* [Required work]:
An exact reproduction of the lines from the one with "- Uses keccak256 hash of key + slot number" to the end of the data below is required. No other lines may be included.

* [Data shown]:
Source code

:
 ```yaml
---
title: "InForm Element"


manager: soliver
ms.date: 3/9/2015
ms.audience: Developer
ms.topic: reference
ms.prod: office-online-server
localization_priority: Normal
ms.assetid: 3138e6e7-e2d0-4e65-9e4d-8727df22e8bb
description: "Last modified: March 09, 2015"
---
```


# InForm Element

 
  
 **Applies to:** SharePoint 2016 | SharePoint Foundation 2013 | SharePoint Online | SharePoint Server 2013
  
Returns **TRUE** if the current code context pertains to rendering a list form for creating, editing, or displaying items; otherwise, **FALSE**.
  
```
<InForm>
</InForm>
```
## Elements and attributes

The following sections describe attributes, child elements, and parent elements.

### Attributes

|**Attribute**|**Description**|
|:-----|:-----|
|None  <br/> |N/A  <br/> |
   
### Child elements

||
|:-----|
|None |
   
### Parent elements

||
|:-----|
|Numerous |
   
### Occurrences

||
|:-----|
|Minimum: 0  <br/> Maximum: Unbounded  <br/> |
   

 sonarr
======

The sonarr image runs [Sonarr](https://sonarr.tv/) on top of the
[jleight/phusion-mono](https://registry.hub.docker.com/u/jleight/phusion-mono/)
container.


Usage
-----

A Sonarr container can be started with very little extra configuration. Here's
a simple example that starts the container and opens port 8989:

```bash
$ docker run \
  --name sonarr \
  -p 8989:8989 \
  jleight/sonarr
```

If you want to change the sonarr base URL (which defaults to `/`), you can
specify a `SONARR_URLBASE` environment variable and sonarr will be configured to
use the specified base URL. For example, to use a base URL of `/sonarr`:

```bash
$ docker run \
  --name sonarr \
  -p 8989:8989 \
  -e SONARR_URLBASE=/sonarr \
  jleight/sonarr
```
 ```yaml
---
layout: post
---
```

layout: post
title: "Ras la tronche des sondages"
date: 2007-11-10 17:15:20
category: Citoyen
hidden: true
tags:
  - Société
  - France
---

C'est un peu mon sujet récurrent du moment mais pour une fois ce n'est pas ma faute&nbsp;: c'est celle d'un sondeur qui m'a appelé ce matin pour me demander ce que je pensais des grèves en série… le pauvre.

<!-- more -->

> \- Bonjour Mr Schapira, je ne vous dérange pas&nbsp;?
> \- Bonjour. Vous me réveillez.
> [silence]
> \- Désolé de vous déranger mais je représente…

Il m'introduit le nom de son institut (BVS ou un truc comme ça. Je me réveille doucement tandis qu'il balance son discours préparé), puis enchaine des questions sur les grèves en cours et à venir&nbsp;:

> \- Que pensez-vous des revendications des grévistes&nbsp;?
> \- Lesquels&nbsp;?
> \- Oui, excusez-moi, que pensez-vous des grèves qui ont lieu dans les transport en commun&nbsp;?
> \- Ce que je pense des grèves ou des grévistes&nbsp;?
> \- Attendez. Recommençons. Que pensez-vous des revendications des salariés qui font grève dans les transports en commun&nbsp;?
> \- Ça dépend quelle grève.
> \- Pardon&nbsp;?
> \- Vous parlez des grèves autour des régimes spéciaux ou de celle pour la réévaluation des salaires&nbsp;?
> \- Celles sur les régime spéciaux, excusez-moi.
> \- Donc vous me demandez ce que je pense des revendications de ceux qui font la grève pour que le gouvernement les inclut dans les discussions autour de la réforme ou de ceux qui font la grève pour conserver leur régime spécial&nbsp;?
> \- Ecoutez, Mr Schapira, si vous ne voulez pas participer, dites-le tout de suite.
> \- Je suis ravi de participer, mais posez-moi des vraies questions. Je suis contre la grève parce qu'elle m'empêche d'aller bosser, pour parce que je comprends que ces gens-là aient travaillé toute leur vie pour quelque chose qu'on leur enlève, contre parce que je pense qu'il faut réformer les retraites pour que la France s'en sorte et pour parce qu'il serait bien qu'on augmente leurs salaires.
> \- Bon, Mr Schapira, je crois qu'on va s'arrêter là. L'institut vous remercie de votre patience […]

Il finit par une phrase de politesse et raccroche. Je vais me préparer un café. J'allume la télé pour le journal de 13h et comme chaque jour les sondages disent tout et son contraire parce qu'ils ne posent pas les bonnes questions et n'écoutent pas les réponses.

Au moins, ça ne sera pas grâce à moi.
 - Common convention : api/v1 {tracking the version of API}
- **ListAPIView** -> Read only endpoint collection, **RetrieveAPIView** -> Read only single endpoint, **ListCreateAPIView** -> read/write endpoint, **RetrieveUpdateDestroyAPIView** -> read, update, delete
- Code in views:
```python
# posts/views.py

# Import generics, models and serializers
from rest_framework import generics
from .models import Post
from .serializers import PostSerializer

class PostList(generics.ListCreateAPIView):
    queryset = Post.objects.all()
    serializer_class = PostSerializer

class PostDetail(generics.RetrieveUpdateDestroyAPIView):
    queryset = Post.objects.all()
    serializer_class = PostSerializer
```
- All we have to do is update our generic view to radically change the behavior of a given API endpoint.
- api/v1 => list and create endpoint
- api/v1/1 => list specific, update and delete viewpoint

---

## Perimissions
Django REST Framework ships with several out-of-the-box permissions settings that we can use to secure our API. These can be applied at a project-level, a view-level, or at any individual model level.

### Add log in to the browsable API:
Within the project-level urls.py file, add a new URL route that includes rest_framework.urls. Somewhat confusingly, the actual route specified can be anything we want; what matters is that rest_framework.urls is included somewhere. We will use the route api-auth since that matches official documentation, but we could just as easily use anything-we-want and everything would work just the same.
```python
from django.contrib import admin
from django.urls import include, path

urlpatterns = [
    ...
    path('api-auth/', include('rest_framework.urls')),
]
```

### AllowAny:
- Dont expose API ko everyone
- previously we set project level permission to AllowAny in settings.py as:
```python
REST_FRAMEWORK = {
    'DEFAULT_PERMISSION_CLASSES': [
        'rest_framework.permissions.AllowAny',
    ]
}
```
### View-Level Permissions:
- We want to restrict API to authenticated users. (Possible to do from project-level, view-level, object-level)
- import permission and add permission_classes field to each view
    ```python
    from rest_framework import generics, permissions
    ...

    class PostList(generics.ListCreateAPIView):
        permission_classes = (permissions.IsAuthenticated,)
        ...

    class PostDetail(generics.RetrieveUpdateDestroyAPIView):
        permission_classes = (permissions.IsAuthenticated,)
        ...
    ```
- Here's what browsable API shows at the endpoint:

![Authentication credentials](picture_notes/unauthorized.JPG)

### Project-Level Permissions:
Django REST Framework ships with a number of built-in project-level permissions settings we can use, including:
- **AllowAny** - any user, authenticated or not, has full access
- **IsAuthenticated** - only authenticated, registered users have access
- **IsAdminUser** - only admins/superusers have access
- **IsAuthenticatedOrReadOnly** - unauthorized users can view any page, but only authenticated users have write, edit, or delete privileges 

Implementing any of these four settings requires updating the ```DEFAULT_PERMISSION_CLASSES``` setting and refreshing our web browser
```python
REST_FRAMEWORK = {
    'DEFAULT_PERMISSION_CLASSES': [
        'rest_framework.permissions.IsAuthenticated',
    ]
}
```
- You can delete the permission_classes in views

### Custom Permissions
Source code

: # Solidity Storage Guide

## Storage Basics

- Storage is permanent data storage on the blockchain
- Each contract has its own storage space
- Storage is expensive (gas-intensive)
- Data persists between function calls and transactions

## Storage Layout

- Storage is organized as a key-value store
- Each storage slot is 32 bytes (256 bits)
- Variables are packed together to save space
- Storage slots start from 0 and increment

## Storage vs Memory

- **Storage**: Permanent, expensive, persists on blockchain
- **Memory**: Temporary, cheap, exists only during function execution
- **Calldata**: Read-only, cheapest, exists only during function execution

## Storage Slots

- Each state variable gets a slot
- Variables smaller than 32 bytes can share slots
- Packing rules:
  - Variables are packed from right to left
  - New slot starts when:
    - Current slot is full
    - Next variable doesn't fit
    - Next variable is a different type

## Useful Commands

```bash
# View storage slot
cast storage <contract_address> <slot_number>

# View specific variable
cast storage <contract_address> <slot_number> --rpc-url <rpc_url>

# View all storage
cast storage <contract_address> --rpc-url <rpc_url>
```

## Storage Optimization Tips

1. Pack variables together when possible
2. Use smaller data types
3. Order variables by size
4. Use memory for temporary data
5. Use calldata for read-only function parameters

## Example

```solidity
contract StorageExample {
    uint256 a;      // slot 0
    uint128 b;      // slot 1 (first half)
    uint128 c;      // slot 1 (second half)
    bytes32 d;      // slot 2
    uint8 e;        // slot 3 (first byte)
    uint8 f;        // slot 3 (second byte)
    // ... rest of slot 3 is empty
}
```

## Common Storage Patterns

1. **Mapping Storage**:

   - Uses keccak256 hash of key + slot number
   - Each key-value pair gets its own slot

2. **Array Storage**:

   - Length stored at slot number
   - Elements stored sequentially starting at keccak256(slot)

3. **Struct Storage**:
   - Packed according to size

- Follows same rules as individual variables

* [Solution to this problem]:
   - Uses keccak256 hash of key + slot number
   - Each key-value pair gets its own slot

2. **Array Storage**:

   - Length stored at slot number
   - Elements stored sequentially starting at keccak256(slot)

3. **Struct Storage**:
   - Packed according to size

- Follows same rules as individual variables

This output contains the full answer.